Ciò posto e condiviso quanto affermato dall’Ufficio in ordine al fatto che la novella di cui al D.Lgs n. 471 del 1997 aveva inciso soltanto sulla misura della pena pecuniaria, la Commissione Regionale ha da ultimo precisato che il compito demandato al destinatario delle fatture non consisteva nel sovrapporre le proprie valutazioni a quelle dell’emittente, ma nel regolarizzare le operazioni con il versamento dell’IVA su di esse dovute.

Per tali motivi, ha quindi accolto l’appello erariale, condannando la contribuente al pagamento delle spese di lite.

La Cassa Rurale ha proposto ricorso per cassazione, deducendo con il primo motivo la violazione e falsa applicazione del D.Lgs. n. 471 del 1997, art. 6, comma 8, che nel l’interpretazione datane dalla giurisprudenza di legittimità non imponeva affatto al destinatario della fattura di accertare la decenza o meno dell’imposta, ma soltanto di supplire alle mancanze eventualmente commesse dall’emittente nella identificazione dell’atto negoziale o nella esposizione degli altri, dati fiscalmente rilevanti.

Con il secondo motivo, la ricorrente ha dedotto la violazione e falsa applicazione del D.Lgs. n. 471 del 1997, art. 6 e D.Lgs. n. 472 del 1997, art. 3, comma 3, in quanto al Commissione Regionale avrebbe dovuto riconoscere che nella parte in cui prevedeva anche l’obbligo di pagamento dei tributo, il D.P.R. n. 633 del 1972, art. 41, comminava, in realtà, una sanzione impropria ormai abolita dall’art. 6, sopra indicato e, quindi, non più applicabile di sensi del D.Lgs. n. 472 del 1997, art. 3, comma 3, secondo il quale fra più sanzioni succeduteci nel tempo, doveva applicarsi quella più favorevole all’incolpato.

Con il terzo motivo, la ricorrente ha dedotto la omessa, insufficiente e contraddittoria motivazione in ordine alla natura del rapporto intercorso con la Federazione, che la Commissione Regionale avrebbe dovuto qualificare come mandato con rappresentanza se avesse attentamente ponderato la documentazione in atti e, segnatamente, la comunicazione in data 1/8/1995, il mandato successivamente rilasciato in conformità, la cointostazione delle fatture dei fornitori anche al Comitato Comprensoriale e l’espresso richiamo al D.P.R. n. 633 del 1972, art. 15, operato dalla federazione per giustificare la non applicazione dell’IVA sulle fatture emesse nei confronti delle Casse.

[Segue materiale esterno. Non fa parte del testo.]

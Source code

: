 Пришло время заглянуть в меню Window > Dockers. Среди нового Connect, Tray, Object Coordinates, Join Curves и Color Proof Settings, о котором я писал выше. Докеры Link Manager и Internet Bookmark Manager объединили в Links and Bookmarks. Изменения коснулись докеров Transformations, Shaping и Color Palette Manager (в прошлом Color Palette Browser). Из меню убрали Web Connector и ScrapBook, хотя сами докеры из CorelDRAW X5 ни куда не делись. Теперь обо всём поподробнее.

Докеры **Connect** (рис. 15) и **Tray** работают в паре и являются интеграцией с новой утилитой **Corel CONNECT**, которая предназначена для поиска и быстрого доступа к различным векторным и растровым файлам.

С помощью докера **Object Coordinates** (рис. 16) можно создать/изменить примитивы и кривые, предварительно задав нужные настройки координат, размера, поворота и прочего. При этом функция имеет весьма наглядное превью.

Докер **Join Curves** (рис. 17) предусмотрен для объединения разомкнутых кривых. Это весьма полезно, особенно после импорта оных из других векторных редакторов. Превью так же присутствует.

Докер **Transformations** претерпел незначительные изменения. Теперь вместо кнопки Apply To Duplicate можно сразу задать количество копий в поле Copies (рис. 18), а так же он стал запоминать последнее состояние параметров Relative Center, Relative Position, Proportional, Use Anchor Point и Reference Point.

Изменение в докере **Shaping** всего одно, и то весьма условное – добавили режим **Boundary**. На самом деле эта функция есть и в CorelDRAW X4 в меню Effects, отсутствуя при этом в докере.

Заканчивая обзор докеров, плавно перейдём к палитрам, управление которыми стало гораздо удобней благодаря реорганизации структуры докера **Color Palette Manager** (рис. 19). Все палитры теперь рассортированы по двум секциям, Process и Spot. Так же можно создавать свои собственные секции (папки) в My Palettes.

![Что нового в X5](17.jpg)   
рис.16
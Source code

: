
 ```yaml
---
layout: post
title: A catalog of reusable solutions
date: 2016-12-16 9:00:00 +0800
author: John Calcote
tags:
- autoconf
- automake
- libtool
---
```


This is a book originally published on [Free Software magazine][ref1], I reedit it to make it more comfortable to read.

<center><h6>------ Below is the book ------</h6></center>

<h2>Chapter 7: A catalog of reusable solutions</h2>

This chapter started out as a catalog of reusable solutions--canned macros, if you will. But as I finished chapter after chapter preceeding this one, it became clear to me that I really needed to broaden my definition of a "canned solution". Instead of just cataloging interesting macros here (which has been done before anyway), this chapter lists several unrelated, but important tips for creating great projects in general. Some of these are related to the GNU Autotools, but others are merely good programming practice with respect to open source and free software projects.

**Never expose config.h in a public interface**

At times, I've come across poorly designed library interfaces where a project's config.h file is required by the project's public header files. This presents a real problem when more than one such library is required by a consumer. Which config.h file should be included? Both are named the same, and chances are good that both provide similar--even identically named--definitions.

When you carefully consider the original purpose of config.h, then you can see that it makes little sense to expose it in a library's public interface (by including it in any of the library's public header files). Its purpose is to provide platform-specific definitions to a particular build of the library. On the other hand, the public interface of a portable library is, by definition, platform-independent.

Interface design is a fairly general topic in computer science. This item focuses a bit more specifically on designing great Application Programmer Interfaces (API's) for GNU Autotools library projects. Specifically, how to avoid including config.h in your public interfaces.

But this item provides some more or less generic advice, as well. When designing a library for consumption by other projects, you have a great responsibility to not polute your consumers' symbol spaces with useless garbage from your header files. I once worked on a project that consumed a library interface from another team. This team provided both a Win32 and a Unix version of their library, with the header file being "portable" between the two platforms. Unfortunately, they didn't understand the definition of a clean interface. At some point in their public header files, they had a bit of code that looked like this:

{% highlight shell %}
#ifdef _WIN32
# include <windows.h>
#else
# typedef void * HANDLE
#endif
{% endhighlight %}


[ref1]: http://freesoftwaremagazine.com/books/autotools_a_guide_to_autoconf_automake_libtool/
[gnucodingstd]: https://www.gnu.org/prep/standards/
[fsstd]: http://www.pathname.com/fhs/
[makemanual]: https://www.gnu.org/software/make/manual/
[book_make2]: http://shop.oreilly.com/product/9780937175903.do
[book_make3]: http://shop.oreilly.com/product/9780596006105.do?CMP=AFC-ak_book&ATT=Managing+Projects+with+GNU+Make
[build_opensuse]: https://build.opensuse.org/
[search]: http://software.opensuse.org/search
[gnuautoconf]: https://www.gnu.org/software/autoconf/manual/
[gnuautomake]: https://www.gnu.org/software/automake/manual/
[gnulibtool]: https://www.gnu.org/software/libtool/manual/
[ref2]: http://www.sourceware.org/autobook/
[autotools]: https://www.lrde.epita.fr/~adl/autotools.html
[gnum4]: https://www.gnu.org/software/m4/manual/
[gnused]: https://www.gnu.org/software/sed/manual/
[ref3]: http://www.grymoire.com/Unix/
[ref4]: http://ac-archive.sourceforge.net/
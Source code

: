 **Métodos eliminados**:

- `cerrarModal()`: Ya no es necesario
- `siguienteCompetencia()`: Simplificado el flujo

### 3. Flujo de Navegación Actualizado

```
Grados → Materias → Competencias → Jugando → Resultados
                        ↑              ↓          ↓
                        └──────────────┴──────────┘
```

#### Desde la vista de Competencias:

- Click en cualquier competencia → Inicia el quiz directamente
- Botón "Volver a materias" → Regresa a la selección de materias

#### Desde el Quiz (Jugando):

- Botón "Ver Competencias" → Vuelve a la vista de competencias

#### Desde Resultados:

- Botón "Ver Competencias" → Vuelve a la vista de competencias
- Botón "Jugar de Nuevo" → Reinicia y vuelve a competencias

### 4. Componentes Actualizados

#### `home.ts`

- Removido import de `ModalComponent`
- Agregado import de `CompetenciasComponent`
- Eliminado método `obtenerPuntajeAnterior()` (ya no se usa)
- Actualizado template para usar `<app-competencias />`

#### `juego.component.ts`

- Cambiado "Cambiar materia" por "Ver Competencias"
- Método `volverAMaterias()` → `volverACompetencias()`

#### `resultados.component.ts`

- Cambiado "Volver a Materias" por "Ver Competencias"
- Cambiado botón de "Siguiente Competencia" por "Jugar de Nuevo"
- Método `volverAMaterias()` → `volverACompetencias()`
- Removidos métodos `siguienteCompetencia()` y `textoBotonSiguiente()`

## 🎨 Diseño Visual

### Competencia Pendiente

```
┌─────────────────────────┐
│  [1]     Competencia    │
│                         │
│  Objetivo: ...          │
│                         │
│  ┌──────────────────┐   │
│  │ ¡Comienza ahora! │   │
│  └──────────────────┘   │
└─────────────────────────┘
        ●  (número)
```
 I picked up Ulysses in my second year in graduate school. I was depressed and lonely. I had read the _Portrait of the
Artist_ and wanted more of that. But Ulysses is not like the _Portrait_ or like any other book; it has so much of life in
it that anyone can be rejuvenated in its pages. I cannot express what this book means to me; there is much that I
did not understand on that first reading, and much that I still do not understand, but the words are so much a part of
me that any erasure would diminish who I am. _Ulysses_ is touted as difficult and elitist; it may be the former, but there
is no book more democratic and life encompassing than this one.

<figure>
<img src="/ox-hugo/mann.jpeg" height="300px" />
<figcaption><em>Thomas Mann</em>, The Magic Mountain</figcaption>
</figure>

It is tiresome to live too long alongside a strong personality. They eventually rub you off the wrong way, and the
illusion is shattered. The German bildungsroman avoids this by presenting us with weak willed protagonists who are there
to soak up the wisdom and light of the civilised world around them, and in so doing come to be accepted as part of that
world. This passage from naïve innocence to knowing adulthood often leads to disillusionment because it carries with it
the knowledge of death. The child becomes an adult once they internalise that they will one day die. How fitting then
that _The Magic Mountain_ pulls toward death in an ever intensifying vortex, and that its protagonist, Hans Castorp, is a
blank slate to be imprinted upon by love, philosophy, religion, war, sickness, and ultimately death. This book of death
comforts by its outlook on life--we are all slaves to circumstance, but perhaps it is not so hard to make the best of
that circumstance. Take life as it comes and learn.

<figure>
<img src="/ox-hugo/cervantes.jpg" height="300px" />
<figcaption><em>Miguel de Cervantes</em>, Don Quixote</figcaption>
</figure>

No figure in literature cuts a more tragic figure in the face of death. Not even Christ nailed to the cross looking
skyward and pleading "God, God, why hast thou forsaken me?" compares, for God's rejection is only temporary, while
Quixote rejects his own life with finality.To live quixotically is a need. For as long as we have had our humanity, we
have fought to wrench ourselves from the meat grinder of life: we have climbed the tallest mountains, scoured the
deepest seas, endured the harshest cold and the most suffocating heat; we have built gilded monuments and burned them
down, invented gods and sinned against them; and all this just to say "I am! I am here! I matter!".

Con il quarto motivo, la ricorrente ha infine dedotto la nullità della sentenza per omessa pronuncia in ordine al fatto che l’Ufficio aveva già percepito due volte l’IVA dalla federazione, per cui non poteva pretendere un ulteriore pagamento che avrebbe addirittura portato ad una triplicazione dell’introito.

Così riassunto il contenuto del ricorso, di cui i controricorrenti hanno richiesto il rigetto e cominciando con l’esame del terzo motivo, che va scrutinato per primo in ragione: della sua priorità logico-giuridica, osserva il Collegio che l’interpretazione dei contratti oggetto della controversia è riservata al giudice di merito, le cui conclusioni non sono sindacabili in cassazione se non sotto il profilo della violazione di legge o della insufficienza della motivazione (C. cass. 2002/8577, 2004/3296, 2006/3075, 2007/417S, 2008/13513 e 200 9/129624).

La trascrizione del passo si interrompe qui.